** Records for this task **
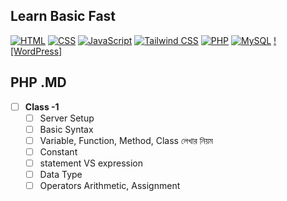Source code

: ## Learn Basic Fast
[![HTML]()]()
[![CSS]()]()
[![JavaScript]()]()
[![Tailwind CSS]()]()
[![PHP](https://img.shields.io/badge/-PHP-777BB4?style=flat-square&logo=php&logoColor=white)](https://github.com/WebDesignWithRaihan/Learn-Basic-Fast/blob/main/assets/07.PHP/README.md)
[![MySQL]()]()
[![WordPress]]()


## PHP .MD
- [ ] **Class -1**
    - [ ] Server Setup
    - [ ] Basic Syntax
    - [ ] Variable, Function, Method, Class লেখার নিয়ম
    - [ ] Constant 
    - [ ] statement VS expression 
    - [ ] Data Type
    - [ ] Operators  Arithmetic,  Assignment
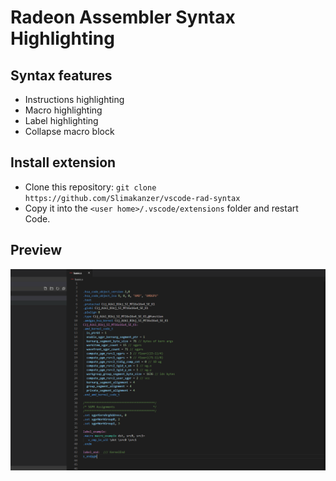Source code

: # Radeon Assembler Syntax Highlighting

## Syntax features

- Instructions highlighting
- Macro highlighting
- Label highlighting
- Collapse macro block

## Install extension

- Clone this repository: `git clone https://github.com/Slimakanzer/vscode-rad-syntax`
- Copy it into the `<user home>/.vscode/extensions` folder and restart Code.

## Preview

![syntax-example](docs/syntax-example.png)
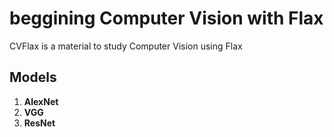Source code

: # beggining Computer Vision with Flax

CVFlax is a material to study Computer Vision using Flax

## Models

1. **AlexNet**
2. **VGG**
3. **ResNet**
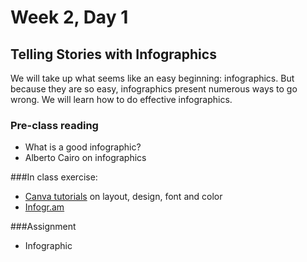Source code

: # Week 2, Day 1 

## Telling Stories with Infographics

We will take up what seems like an easy beginning: infographics. But because they are so easy, infographics present numerous ways to go wrong. We will learn how to do effective infographics.

### Pre-class reading
- What is a good infographic?
- Alberto Cairo on infographics

###In class exercise:
- [Canva tutorials](https://designschool.canva.com/tutorials/) on layout, design, font and color
- [Infogr.am](https://infogr.am)

###Assignment
- Infographic
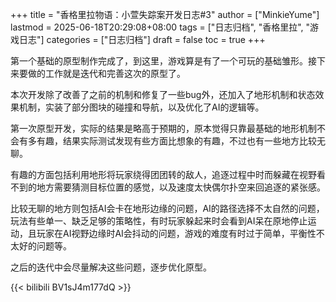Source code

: +++
title = "香格里拉物语：小萱失踪案开发日志#3"
author = ["MinkieYume"]
lastmod = 2025-06-18T20:29:08+08:00
tags = ["日志归档", "香格里拉", "游戏日志"]
categories = ["日志归档"]
draft = false
toc = true
+++

第一个基础的原型制作完成了，到这里，游戏算是有了一个可玩的基础雏形。接下来要做的工作就是迭代和完善这次的原型了。

本次开发除了改善了之前的机制和修复了一些bug外，还加入了地形机制和状态效果机制，实装了部分图块的碰撞和导航，以及优化了AI的逻辑等。

第一次原型开发，实际的结果是略高于预期的，原本觉得只靠最基础的地形机制不会有多有趣，结果实际测试发现有些方面比想象的有趣，不过也有一些地方比较无聊。

有趣的方面包括利用地形将玩家绕得团团转的敌人，追逐过程中时而躲藏在视野看不到的地方需要猜测目标位置的感觉，以及速度太快偶尔扑空来回追逐的紧张感。

比较无聊的地方则包括AI会卡在地形边缘的问题，AI的路径选择不太自然的问题，玩法有些单一、缺乏足够的策略性，有时玩家躲起来时会看到AI呆在原地停止运动，且玩家在AI视野边缘时AI会抖动的问题，游戏的难度有时过于简单，平衡性不太好的问题等。

之后的迭代中会尽量解决这些问题，逐步优化原型。

{{< bilibili BV1sJ4m177dQ >}}
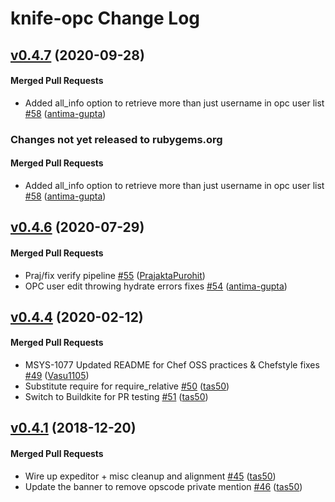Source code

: # knife-opc Change Log

<!-- latest_release 0.4.7 -->
## [v0.4.7](https://github.com/chef/knife-opc/tree/v0.4.7) (2020-09-28)

#### Merged Pull Requests
- Added all_info option to retrieve more than just username in opc user list [#58](https://github.com/chef/knife-opc/pull/58) ([antima-gupta](https://github.com/antima-gupta))
<!-- latest_release -->

<!-- release_rollup since=0.4.6 -->
### Changes not yet released to rubygems.org

#### Merged Pull Requests
- Added all_info option to retrieve more than just username in opc user list [#58](https://github.com/chef/knife-opc/pull/58) ([antima-gupta](https://github.com/antima-gupta)) <!-- 0.4.7 -->
<!-- release_rollup -->

<!-- latest_stable_release -->
## [v0.4.6](https://github.com/chef/knife-opc/tree/v0.4.6) (2020-07-29)

#### Merged Pull Requests
- Praj/fix verify pipeline [#55](https://github.com/chef/knife-opc/pull/55) ([PrajaktaPurohit](https://github.com/PrajaktaPurohit))
- OPC user edit throwing hydrate errors fixes [#54](https://github.com/chef/knife-opc/pull/54) ([antima-gupta](https://github.com/antima-gupta))
<!-- latest_stable_release -->

## [v0.4.4](https://github.com/chef/knife-opc/tree/v0.4.4) (2020-02-12)

#### Merged Pull Requests
- MSYS-1077 Updated README for Chef OSS practices &amp; Chefstyle fixes [#49](https://github.com/chef/knife-opc/pull/49) ([Vasu1105](https://github.com/Vasu1105))
- Substitute require for require_relative [#50](https://github.com/chef/knife-opc/pull/50) ([tas50](https://github.com/tas50))
- Switch to Buildkite for PR testing [#51](https://github.com/chef/knife-opc/pull/51) ([tas50](https://github.com/tas50))

## [v0.4.1](https://github.com/chef/knife-opc/tree/v0.4.1) (2018-12-20)

#### Merged Pull Requests
- Wire up expeditor + misc cleanup and alignment [#45](https://github.com/chef/knife-opc/pull/45) ([tas50](https://github.com/tas50))
- Update the banner to remove opscode private mention [#46](https://github.com/chef/knife-opc/pull/46) ([tas50](https://github.com/tas50))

** Action item **
Every entry above needs to be duplicated exactly, without its images.

** Answer section **
Source code

: ## Learn Basic Fast
[![HTML]()]()
[![CSS]()]()
[![JavaScript]()]()
[![Tailwind CSS]()]()
[![PHP](https://img.shields.io/badge/-PHP-777BB4?style=flat-square&logo=php&logoColor=white)](https://github.com/WebDesignWithRaihan/Learn-Basic-Fast/blob/main/assets/07.PHP/README.md)
[![MySQL]()]()
[![WordPress]]()


## PHP .MD
- [ ] **Class -1**
    - [ ] Server Setup
    - [ ] Basic Syntax
    - [ ] Variable, Function, Method, Class লেখার নিয়ম
    - [ ] Constant 
    - [ ] statement VS expression 
    - [ ] Data Type
    - [ ] Operators  Arithmetic,  Assignment
Source code

: # Radeon Assembler Syntax Highlighting

## Syntax features

- Instructions highlighting
- Macro highlighting
- Label highlighting
- Collapse macro block

## Install extension

- Clone this repository: `git clone https://github.com/Slimakanzer/vscode-rad-syntax`
- Copy it into the `<user home>/.vscode/extensions` folder and restart Code.

## Preview

![syntax-example](docs/syntax-example.png)
Source code

: # beggining Computer Vision with Flax

CVFlax is a material to study Computer Vision using Flax

## Models

1. **AlexNet**
2. **VGG**
3. **ResNet**
Source code

: # Week 2, Day 1 

## Telling Stories with Infographics

We will take up what seems like an easy beginning: infographics. But because they are so easy, infographics present numerous ways to go wrong. We will learn how to do effective infographics.

### Pre-class reading
- What is a good infographic?
- Alberto Cairo on infographics

###In class exercise:
- [Canva tutorials](https://designschool.canva.com/tutorials/) on layout, design, font and color
- [Infogr.am](https://infogr.am)

###Assignment
- Infographic
Source code

: +++
title = "香格里拉物语：小萱失踪案开发日志#3"
author = ["MinkieYume"]
lastmod = 2025-06-18T20:29:08+08:00
tags = ["日志归档", "香格里拉", "游戏日志"]
categories = ["日志归档"]
draft = false
toc = true
+++

第一个基础的原型制作完成了，到这里，游戏算是有了一个可玩的基础雏形。接下来要做的工作就是迭代和完善这次的原型了。

本次开发除了改善了之前的机制和修复了一些bug外，还加入了地形机制和状态效果机制，实装了部分图块的碰撞和导航，以及优化了AI的逻辑等。

第一次原型开发，实际的结果是略高于预期的，原本觉得只靠最基础的地形机制不会有多有趣，结果实际测试发现有些方面比想象的有趣，不过也有一些地方比较无聊。

有趣的方面包括利用地形将玩家绕得团团转的敌人，追逐过程中时而躲藏在视野看不到的地方需要猜测目标位置的感觉，以及速度太快偶尔扑空来回追逐的紧张感。

比较无聊的地方则包括AI会卡在地形边缘的问题，AI的路径选择不太自然的问题，玩法有些单一、缺乏足够的策略性，有时玩家躲起来时会看到AI呆在原地停止运动，且玩家在AI视野边缘时AI会抖动的问题，游戏的难度有时过于简单，平衡性不太好的问题等。

之后的迭代中会尽量解决这些问题，逐步优化原型。

{{< bilibili BV1sJ4m177dQ >}}
Source code

: # knife-opc Change Log

<!-- latest_release 0.4.7 -->
## [v0.4.7](https://github.com/chef/knife-opc/tree/v0.4.7) (2020-09-28)

#### Merged Pull Requests
- Added all_info option to retrieve more than just username in opc user list [#58](https://github.com/chef/knife-opc/pull/58) ([antima-gupta](https://github.com/antima-gupta))
<!-- latest_release -->

<!-- release_rollup since=0.4.6 -->
### Changes not yet released to rubygems.org

#### Merged Pull Requests
- Added all_info option to retrieve more than just username in opc user list [#58](https://github.com/chef/knife-opc/pull/58) ([antima-gupta](https://github.com/antima-gupta)) <!-- 0.4.7 -->
<!-- release_rollup -->

<!-- latest_stable_release -->
## [v0.4.6](https://github.com/chef/knife-opc/tree/v0.4.6) (2020-07-29)

#### Merged Pull Requests
- Praj/fix verify pipeline [#55](https://github.com/chef/knife-opc/pull/55) ([PrajaktaPurohit](https://github.com/PrajaktaPurohit))
- OPC user edit throwing hydrate errors fixes [#54](https://github.com/chef/knife-opc/pull/54) ([antima-gupta](https://github.com/antima-gupta))
<!-- latest_stable_release -->

## [v0.4.4](https://github.com/chef/knife-opc/tree/v0.4.4) (2020-02-12)

#### Merged Pull Requests
- MSYS-1077 Updated README for Chef OSS practices &amp; Chefstyle fixes [#49](https://github.com/chef/knife-opc/pull/49) ([Vasu1105](https://github.com/Vasu1105))
- Substitute require for require_relative [#50](https://github.com/chef/knife-opc/pull/50) ([tas50](https://github.com/tas50))
- Switch to Buildkite for PR testing [#51](https://github.com/chef/knife-opc/pull/51) ([tas50](https://github.com/tas50))

## [v0.4.1](https://github.com/chef/knife-opc/tree/v0.4.1) (2018-12-20)

#### Merged Pull Requests
- Wire up expeditor + misc cleanup and alignment [#45](https://github.com/chef/knife-opc/pull/45) ([tas50](https://github.com/tas50))
- Update the banner to remove opscode private mention [#46](https://github.com/chef/knife-opc/pull/46) ([tas50](https://github.com/tas50))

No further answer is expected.